* Extracted records

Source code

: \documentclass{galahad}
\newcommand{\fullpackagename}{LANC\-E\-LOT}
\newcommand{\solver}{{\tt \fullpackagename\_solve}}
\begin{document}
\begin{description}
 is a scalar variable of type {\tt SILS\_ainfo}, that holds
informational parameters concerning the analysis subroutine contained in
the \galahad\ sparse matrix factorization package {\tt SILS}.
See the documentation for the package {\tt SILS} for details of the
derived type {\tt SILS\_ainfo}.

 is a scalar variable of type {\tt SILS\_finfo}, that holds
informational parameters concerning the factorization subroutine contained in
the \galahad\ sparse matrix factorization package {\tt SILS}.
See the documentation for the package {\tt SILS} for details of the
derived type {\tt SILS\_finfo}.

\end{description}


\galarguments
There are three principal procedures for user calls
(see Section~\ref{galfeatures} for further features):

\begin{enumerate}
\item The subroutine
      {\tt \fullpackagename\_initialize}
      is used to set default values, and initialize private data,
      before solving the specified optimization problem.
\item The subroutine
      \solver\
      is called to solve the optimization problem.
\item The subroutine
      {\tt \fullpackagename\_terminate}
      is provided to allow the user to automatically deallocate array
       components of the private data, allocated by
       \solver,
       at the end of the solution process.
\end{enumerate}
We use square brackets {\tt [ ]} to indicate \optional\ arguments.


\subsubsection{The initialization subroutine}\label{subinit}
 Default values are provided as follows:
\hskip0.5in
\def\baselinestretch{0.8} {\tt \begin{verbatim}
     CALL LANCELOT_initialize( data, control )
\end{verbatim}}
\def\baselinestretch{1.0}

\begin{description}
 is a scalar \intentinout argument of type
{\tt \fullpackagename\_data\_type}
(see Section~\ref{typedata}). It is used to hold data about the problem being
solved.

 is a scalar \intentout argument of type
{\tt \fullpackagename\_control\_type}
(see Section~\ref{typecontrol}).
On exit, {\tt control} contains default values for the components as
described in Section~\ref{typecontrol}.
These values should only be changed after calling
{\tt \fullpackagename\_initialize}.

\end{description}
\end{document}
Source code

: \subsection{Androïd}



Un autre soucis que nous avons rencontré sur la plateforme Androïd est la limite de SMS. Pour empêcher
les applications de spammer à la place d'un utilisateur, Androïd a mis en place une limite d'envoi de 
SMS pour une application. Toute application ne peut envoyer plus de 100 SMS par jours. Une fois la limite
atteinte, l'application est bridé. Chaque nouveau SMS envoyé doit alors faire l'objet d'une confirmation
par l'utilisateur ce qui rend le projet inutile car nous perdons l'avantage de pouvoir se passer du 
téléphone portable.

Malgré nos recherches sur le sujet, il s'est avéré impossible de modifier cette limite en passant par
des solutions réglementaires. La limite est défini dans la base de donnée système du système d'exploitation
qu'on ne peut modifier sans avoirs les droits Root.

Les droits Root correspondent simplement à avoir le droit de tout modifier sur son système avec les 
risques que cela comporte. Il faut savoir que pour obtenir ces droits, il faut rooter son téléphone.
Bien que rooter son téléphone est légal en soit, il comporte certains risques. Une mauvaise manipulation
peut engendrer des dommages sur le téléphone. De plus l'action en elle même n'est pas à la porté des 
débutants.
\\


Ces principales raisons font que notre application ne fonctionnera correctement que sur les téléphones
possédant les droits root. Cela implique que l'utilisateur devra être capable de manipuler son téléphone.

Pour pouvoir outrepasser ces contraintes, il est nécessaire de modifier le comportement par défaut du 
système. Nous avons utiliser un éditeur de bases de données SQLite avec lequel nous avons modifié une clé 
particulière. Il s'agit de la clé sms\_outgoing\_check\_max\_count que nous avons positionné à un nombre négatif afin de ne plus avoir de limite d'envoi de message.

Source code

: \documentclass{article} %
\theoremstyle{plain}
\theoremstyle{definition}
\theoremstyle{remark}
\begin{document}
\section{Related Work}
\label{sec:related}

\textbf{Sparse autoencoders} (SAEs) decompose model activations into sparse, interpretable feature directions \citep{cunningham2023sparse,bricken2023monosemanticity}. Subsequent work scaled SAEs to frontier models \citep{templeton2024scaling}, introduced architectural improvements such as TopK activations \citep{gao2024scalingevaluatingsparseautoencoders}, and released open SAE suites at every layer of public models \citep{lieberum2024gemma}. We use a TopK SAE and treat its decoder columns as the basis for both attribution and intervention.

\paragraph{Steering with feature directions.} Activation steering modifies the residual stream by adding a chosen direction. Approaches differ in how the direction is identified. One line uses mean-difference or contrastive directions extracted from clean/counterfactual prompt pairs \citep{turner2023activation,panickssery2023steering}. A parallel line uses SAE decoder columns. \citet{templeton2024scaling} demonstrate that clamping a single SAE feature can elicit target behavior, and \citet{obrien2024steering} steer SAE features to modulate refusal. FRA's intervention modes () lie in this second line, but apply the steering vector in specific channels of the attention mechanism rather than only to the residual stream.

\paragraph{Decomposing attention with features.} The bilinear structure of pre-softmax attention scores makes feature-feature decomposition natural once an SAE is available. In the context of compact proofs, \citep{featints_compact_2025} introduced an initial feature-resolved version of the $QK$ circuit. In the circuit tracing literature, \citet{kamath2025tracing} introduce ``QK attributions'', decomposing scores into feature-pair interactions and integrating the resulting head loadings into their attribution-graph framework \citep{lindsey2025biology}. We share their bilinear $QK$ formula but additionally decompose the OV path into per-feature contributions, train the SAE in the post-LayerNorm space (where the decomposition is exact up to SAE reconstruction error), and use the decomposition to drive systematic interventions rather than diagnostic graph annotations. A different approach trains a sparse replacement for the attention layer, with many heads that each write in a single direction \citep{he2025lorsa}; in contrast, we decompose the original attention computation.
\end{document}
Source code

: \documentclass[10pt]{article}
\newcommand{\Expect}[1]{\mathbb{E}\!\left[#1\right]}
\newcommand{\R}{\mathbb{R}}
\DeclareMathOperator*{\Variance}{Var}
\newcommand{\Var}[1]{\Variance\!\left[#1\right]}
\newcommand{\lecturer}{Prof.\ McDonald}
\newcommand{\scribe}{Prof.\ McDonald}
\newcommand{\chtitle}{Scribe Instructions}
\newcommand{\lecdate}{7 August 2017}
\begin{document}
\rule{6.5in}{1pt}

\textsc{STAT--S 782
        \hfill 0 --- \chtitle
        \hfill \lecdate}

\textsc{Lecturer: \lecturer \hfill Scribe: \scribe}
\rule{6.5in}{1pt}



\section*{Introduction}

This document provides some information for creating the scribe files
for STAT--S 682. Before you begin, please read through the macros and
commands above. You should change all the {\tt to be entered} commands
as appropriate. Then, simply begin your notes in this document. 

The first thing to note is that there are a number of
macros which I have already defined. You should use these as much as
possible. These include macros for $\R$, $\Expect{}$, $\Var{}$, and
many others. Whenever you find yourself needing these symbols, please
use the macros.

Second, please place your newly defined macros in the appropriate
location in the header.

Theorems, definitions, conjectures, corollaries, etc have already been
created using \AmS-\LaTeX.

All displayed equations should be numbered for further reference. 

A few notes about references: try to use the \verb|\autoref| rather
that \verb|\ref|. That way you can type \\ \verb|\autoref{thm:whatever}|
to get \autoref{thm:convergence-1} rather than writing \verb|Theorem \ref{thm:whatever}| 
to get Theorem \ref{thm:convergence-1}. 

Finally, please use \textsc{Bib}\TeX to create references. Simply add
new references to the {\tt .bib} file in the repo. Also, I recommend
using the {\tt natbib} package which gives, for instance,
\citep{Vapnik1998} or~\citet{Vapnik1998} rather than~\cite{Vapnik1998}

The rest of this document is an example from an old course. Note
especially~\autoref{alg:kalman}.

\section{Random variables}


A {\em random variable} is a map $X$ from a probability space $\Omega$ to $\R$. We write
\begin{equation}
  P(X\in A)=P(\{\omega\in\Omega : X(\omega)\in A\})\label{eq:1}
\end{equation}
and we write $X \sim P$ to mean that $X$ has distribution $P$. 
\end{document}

* Directions for this task
Pull every line containing the word "pouvoir" out of the material.

* Exercise answer
par l'utilisateur ce qui rend le projet inutile car nous perdons l'avantage de pouvoir se passer du 
Pour pouvoir outrepasser ces contraintes, il est nécessaire de modifier le comportement par défaut du 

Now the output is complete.